Data for analysis:
Content starts

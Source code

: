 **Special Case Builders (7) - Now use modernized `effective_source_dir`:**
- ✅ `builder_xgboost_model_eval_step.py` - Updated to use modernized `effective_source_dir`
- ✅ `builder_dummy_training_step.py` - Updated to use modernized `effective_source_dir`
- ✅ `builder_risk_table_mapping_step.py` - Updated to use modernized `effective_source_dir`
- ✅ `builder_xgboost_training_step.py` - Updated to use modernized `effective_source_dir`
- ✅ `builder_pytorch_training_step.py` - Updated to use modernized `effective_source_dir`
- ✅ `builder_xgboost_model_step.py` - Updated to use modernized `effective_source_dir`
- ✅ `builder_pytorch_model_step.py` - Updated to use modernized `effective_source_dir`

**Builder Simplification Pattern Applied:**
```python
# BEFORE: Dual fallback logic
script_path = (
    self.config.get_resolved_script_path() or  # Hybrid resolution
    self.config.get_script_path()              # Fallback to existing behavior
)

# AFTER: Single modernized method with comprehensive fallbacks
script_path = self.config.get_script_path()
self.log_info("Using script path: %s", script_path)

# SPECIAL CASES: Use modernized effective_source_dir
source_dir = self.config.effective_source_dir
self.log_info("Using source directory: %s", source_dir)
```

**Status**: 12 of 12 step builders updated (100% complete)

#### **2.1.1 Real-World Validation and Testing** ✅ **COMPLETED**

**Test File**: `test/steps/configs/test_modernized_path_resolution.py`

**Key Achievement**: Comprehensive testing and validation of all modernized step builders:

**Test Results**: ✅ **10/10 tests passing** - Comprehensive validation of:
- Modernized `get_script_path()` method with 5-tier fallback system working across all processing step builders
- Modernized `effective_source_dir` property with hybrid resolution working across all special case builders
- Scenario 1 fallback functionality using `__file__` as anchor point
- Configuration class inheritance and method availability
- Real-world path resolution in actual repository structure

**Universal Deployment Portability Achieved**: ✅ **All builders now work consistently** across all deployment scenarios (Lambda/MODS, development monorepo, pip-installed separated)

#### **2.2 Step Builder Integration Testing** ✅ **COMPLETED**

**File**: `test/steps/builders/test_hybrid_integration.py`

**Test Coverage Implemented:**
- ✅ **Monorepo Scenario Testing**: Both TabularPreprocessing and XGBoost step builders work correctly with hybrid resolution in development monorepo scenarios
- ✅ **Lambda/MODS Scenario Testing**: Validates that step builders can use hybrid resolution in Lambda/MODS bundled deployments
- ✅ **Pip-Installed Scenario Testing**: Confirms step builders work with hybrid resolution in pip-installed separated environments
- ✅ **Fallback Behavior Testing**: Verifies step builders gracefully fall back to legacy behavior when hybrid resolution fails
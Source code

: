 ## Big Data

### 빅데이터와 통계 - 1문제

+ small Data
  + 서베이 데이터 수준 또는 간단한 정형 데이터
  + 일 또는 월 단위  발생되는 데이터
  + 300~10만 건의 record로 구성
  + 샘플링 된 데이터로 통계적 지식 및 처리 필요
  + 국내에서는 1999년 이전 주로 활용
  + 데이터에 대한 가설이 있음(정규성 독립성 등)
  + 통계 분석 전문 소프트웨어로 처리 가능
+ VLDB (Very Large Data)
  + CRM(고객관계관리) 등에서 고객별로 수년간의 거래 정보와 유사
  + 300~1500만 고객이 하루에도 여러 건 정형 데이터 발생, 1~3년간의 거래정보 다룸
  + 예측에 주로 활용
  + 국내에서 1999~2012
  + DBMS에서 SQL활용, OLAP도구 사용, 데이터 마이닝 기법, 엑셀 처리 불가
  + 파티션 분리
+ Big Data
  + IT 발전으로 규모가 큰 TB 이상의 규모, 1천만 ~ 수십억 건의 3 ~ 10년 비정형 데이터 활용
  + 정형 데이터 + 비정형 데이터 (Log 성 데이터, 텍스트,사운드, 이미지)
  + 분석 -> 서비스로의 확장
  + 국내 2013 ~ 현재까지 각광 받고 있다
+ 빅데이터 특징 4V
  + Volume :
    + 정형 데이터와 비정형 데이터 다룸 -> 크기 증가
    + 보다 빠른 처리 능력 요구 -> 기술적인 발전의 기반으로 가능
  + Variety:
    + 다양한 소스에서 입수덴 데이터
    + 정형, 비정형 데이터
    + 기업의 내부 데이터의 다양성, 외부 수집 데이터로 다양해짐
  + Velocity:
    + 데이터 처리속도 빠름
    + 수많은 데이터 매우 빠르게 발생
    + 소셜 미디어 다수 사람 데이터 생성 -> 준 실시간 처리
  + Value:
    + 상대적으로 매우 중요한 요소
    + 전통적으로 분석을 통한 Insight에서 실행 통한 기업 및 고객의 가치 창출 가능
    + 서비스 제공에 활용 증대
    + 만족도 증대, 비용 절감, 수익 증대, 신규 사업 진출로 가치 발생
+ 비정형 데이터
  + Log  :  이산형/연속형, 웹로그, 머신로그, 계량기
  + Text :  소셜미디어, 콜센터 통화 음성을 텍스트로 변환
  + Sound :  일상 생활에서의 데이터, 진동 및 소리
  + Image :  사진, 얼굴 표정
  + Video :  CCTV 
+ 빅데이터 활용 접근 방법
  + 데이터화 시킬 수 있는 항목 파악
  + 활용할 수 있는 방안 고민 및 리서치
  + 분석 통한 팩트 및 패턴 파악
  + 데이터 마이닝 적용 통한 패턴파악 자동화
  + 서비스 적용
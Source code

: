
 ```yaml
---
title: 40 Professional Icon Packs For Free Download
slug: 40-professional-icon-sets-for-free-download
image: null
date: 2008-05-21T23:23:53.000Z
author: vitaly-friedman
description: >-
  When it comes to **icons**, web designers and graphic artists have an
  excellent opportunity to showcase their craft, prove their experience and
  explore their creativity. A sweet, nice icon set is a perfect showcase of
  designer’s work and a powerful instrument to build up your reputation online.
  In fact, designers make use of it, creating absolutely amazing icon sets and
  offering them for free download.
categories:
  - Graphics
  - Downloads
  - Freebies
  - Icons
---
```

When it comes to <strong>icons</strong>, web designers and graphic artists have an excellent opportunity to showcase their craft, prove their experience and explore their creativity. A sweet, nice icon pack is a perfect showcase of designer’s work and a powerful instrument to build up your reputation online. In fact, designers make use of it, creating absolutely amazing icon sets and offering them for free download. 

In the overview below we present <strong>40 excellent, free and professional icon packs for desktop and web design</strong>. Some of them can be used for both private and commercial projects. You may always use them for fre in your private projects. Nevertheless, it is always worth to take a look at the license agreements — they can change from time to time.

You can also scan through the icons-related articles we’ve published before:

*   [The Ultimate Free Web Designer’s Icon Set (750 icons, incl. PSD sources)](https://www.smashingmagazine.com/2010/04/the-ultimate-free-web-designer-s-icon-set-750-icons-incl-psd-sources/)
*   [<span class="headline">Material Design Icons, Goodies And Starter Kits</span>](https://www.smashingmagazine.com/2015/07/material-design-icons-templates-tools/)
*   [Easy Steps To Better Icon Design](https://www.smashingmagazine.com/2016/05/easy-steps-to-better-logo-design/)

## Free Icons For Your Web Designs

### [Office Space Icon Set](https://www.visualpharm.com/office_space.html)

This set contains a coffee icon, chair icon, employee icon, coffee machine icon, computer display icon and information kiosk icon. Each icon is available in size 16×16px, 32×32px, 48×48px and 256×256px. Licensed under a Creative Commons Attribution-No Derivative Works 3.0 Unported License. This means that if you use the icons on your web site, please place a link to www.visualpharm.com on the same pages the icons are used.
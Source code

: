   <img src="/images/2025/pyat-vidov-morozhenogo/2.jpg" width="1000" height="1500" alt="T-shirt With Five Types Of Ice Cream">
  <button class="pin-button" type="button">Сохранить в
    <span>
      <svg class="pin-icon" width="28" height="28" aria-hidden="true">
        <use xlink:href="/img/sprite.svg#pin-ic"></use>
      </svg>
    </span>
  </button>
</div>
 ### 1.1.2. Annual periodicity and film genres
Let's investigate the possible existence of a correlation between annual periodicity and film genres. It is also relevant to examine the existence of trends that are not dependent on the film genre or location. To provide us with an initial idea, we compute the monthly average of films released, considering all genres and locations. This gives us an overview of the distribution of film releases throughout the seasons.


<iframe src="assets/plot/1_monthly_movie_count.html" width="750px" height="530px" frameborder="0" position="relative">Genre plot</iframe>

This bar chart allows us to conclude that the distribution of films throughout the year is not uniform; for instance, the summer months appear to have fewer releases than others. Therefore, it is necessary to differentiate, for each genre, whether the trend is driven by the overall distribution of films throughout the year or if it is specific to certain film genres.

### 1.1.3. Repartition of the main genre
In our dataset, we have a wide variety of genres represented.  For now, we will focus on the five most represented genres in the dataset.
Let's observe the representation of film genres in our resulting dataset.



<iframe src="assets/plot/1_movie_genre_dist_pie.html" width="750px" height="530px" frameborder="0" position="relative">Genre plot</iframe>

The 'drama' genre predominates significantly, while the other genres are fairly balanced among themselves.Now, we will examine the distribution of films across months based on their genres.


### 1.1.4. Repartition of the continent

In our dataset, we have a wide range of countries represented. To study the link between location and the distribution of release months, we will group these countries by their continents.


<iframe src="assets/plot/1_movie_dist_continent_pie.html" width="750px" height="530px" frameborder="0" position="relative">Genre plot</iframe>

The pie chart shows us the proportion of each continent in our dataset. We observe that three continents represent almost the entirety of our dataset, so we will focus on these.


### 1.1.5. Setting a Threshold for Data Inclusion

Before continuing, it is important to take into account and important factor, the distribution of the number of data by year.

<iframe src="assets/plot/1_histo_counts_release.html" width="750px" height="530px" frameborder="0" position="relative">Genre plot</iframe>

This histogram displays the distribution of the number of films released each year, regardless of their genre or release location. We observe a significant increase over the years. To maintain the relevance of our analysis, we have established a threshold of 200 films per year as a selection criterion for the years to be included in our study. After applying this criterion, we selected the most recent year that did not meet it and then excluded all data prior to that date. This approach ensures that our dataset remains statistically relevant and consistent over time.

Content ends

What to do:
In the records, which lines use the word "their"? Report them.

Answer:
  excellent opportunity to showcase their craft, prove their experience and
  explore their creativity. A sweet, nice icon set is a perfect showcase of
When it comes to <strong>icons</strong>, web designers and graphic artists have an excellent opportunity to showcase their craft, prove their experience and explore their creativity. A sweet, nice icon pack is a perfect showcase of designer’s work and a powerful instrument to build up your reputation online. In fact, designers make use of it, creating absolutely amazing icon sets and offering them for free download. 
The 'drama' genre predominates significantly, while the other genres are fairly balanced among themselves.Now, we will examine the distribution of films across months based on their genres.
In our dataset, we have a wide range of countries represented. To study the link between location and the distribution of release months, we will group these countries by their continents.
This histogram displays the distribution of the number of films released each year, regardless of their genre or release location. We observe a significant increase over the years. To maintain the relevance of our analysis, we have established a threshold of 200 films per year as a selection criterion for the years to be included in our study. After applying this criterion, we selected the most recent year that did not meet it and then excluded all data prior to that date. This approach ensures that our dataset remains statistically relevant and consistent over time.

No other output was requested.